● Task description
Would you reproduce the listing exactly, leaving nothing out?

● Available records
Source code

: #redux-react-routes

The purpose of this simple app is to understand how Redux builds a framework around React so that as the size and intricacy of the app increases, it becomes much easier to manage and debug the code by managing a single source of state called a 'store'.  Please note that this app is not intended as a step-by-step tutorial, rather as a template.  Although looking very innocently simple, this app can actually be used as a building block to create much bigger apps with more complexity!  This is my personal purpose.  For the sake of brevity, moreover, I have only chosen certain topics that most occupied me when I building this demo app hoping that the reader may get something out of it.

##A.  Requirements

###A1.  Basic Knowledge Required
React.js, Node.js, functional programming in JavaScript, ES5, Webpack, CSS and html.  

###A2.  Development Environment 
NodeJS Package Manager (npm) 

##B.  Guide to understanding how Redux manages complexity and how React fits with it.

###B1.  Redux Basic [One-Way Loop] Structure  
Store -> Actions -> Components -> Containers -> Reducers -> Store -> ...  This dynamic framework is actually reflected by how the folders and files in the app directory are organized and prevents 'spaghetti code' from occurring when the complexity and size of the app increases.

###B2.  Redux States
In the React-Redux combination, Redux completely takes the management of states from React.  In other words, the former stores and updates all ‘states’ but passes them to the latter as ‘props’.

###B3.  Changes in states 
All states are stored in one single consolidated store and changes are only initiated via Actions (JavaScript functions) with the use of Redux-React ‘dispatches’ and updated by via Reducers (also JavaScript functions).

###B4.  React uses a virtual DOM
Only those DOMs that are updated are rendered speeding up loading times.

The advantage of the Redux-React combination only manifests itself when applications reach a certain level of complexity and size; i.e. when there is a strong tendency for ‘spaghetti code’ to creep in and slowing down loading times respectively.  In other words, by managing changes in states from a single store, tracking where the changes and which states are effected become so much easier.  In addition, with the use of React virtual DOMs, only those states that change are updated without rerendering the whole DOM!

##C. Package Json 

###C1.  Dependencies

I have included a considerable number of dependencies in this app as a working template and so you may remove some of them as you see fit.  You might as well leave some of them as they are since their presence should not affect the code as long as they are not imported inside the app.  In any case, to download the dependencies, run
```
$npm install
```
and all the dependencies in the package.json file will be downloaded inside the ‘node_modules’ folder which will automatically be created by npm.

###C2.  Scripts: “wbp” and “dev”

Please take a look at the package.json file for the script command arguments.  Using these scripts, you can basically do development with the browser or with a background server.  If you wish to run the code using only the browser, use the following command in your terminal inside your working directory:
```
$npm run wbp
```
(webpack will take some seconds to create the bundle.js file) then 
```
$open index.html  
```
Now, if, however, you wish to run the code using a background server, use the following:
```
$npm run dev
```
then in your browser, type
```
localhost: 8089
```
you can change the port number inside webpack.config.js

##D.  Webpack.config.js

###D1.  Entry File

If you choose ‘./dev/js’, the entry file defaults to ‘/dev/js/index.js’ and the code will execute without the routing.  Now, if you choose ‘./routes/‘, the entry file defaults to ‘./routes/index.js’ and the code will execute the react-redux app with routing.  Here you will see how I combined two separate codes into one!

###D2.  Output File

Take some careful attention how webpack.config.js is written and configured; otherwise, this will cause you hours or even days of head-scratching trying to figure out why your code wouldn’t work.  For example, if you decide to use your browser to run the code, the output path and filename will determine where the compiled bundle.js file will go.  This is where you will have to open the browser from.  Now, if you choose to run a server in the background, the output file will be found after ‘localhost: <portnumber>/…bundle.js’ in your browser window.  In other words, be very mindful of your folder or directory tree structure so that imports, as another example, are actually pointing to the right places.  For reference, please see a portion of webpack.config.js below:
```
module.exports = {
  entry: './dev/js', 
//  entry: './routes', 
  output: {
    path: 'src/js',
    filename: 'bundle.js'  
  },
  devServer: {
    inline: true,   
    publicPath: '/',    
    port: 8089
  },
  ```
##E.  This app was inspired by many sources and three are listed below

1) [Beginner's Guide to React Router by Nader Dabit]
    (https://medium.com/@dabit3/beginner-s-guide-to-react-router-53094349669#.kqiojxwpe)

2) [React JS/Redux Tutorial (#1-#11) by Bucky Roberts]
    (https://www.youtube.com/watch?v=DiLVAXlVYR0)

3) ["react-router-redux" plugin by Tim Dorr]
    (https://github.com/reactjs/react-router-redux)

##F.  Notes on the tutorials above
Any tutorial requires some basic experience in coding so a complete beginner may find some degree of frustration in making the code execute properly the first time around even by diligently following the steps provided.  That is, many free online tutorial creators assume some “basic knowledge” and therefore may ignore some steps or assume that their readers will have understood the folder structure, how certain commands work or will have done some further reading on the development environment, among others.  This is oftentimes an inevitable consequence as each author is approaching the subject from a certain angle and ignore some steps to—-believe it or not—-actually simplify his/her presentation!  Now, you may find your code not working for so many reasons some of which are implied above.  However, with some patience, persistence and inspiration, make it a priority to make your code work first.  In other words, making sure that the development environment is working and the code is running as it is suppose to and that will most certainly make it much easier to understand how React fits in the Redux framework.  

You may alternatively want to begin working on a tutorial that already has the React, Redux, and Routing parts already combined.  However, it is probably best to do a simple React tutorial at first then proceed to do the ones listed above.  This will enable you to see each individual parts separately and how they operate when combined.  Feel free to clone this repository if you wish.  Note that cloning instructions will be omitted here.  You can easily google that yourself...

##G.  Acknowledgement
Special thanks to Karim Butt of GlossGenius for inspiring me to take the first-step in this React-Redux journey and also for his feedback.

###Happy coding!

● Answer box
Source code

: #redux-react-routes

The purpose of this simple app is to understand how Redux builds a framework around React so that as the size and intricacy of the app increases, it becomes much easier to manage and debug the code by managing a single source of state called a 'store'.  Please note that this app is not intended as a step-by-step tutorial, rather as a template.  Although looking very innocently simple, this app can actually be used as a building block to create much bigger apps with more complexity!  This is my personal purpose.  For the sake of brevity, moreover, I have only chosen certain topics that most occupied me when I building this demo app hoping that the reader may get something out of it.

##A.  Requirements

###A1.  Basic Knowledge Required
React.js, Node.js, functional programming in JavaScript, ES5, Webpack, CSS and html.  

###A2.  Development Environment 
NodeJS Package Manager (npm) 

##B.  Guide to understanding how Redux manages complexity and how React fits with it.

###B1.  Redux Basic [One-Way Loop] Structure  
Store -> Actions -> Components -> Containers -> Reducers -> Store -> ...  This dynamic framework is actually reflected by how the folders and files in the app directory are organized and prevents 'spaghetti code' from occurring when the complexity and size of the app increases.

###B2.  Redux States
In the React-Redux combination, Redux completely takes the management of states from React.  In other words, the former stores and updates all ‘states’ but passes them to the latter as ‘props’.

###B3.  Changes in states 
All states are stored in one single consolidated store and changes are only initiated via Actions (JavaScript functions) with the use of Redux-React ‘dispatches’ and updated by via Reducers (also JavaScript functions).

###B4.  React uses a virtual DOM
Only those DOMs that are updated are rendered speeding up loading times.

The advantage of the Redux-React combination only manifests itself when applications reach a certain level of complexity and size; i.e. when there is a strong tendency for ‘spaghetti code’ to creep in and slowing down loading times respectively.  In other words, by managing changes in states from a single store, tracking where the changes and which states are effected become so much easier.  In addition, with the use of React virtual DOMs, only those states that change are updated without rerendering the whole DOM!

##C. Package Json 

###C1.  Dependencies

I have included a considerable number of dependencies in this app as a working template and so you may remove some of them as you see fit.  You might as well leave some of them as they are since their presence should not affect the code as long as they are not imported inside the app.  In any case, to download the dependencies, run
```
$npm install
```
and all the dependencies in the package.json file will be downloaded inside the ‘node_modules’ folder which will automatically be created by npm.

###C2.  Scripts: “wbp” and “dev”

Please take a look at the package.json file for the script command arguments.  Using these scripts, you can basically do development with the browser or with a background server.  If you wish to run the code using only the browser, use the following command in your terminal inside your working directory:
```
$npm run wbp
```
(webpack will take some seconds to create the bundle.js file) then 
```
$open index.html  
```
Now, if, however, you wish to run the code using a background server, use the following:
```
$npm run dev
```
then in your browser, type
```
localhost: 8089
```
you can change the port number inside webpack.config.js

##D.  Webpack.config.js

###D1.  Entry File

If you choose ‘./dev/js’, the entry file defaults to ‘/dev/js/index.js’ and the code will execute without the routing.  Now, if you choose ‘./routes/‘, the entry file defaults to ‘./routes/index.js’ and the code will execute the react-redux app with routing.  Here you will see how I combined two separate codes into one!

###D2.  Output File

Take some careful attention how webpack.config.js is written and configured; otherwise, this will cause you hours or even days of head-scratching trying to figure out why your code wouldn’t work.  For example, if you decide to use your browser to run the code, the output path and filename will determine where the compiled bundle.js file will go.  This is where you will have to open the browser from.  Now, if you choose to run a server in the background, the output file will be found after ‘localhost: <portnumber>/…bundle.js’ in your browser window.  In other words, be very mindful of your folder or directory tree structure so that imports, as another example, are actually pointing to the right places.  For reference, please see a portion of webpack.config.js below:
```
module.exports = {
  entry: './dev/js', 
//  entry: './routes', 
  output: {
    path: 'src/js',
    filename: 'bundle.js'  
  },
  devServer: {
    inline: true,   
    publicPath: '/',    
    port: 8089
  },
  ```
##E.  This app was inspired by many sources and three are listed below

1) [Beginner's Guide to React Router by Nader Dabit]
    (https://medium.com/@dabit3/beginner-s-guide-to-react-router-53094349669#.kqiojxwpe)

2) [React JS/Redux Tutorial (#1-#11) by Bucky Roberts]
    (https://www.youtube.com/watch?v=DiLVAXlVYR0)

3) ["react-router-redux" plugin by Tim Dorr]
    (https://github.com/reactjs/react-router-redux)

##F.  Notes on the tutorials above
Any tutorial requires some basic experience in coding so a complete beginner may find some degree of frustration in making the code execute properly the first time around even by diligently following the steps provided.  That is, many free online tutorial creators assume some “basic knowledge” and therefore may ignore some steps or assume that their readers will have understood the folder structure, how certain commands work or will have done some further reading on the development environment, among others.  This is oftentimes an inevitable consequence as each author is approaching the subject from a certain angle and ignore some steps to—-believe it or not—-actually simplify his/her presentation!  Now, you may find your code not working for so many reasons some of which are implied above.  However, with some patience, persistence and inspiration, make it a priority to make your code work first.  In other words, making sure that the development environment is working and the code is running as it is suppose to and that will most certainly make it much easier to understand how React fits in the Redux framework.  

You may alternatively want to begin working on a tutorial that already has the React, Redux, and Routing parts already combined.  However, it is probably best to do a simple React tutorial at first then proceed to do the ones listed above.  This will enable you to see each individual parts separately and how they operate when combined.  Feel free to clone this repository if you wish.  Note that cloning instructions will be omitted here.  You can easily google that yourself...

##G.  Acknowledgement
Special thanks to Karim Butt of GlossGenius for inspiring me to take the first-step in this React-Redux journey and also for his feedback.

###Happy coding!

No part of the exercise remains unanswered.